Stored items from a collection:

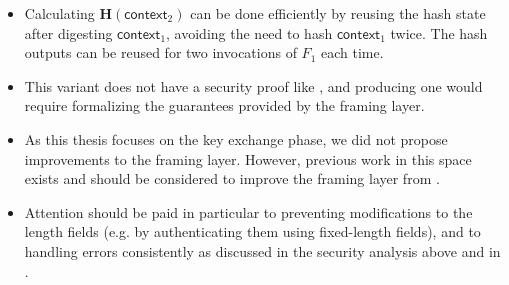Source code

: \begin{itemize}
    \item Calculating $\mathbf{H}(\mathsf{context}_2)$ can be done efficiently by reusing the hash state after digesting $\mathsf{context}_1$, avoiding the need to hash $\mathsf{context}_1$ twice. The hash outputs can be reused for two invocations of $F_1$ each time.
    
    \item This variant does not have a security proof like \drivel{}, and producing one would require formalizing the guarantees provided by the framing layer.

    \item As this thesis focuses on the key exchange phase, we did not propose improvements to the framing layer. However, previous work in this space exists \cite{CCS:FenJoh24} and should be considered to improve the framing layer from \obfsfour{}.

    \item Attention should be paid in particular to preventing modifications to the length fields (e.g. by authenticating them using fixed-length fields), and to handling errors consistently as discussed in the security analysis above and in \cite[Section~3.3]{CCS:FenJoh24}.

\end{itemize}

What you are asked to do: With images left out, the data must be transcribed exactly.

The completed task:
Source code

: \begin{itemize}
    \item Calculating $\mathbf{H}(\mathsf{context}_2)$ can be done efficiently by reusing the hash state after digesting $\mathsf{context}_1$, avoiding the need to hash $\mathsf{context}_1$ twice. The hash outputs can be reused for two invocations of $F_1$ each time.
    
    \item This variant does not have a security proof like \drivel{}, and producing one would require formalizing the guarantees provided by the framing layer.

    \item As this thesis focuses on the key exchange phase, we did not propose improvements to the framing layer. However, previous work in this space exists \cite{CCS:FenJoh24} and should be considered to improve the framing layer from \obfsfour{}.

    \item Attention should be paid in particular to preventing modifications to the length fields (e.g. by authenticating them using fixed-length fields), and to handling errors consistently as discussed in the security analysis above and in \cite[Section~3.3]{CCS:FenJoh24}.

\end{itemize}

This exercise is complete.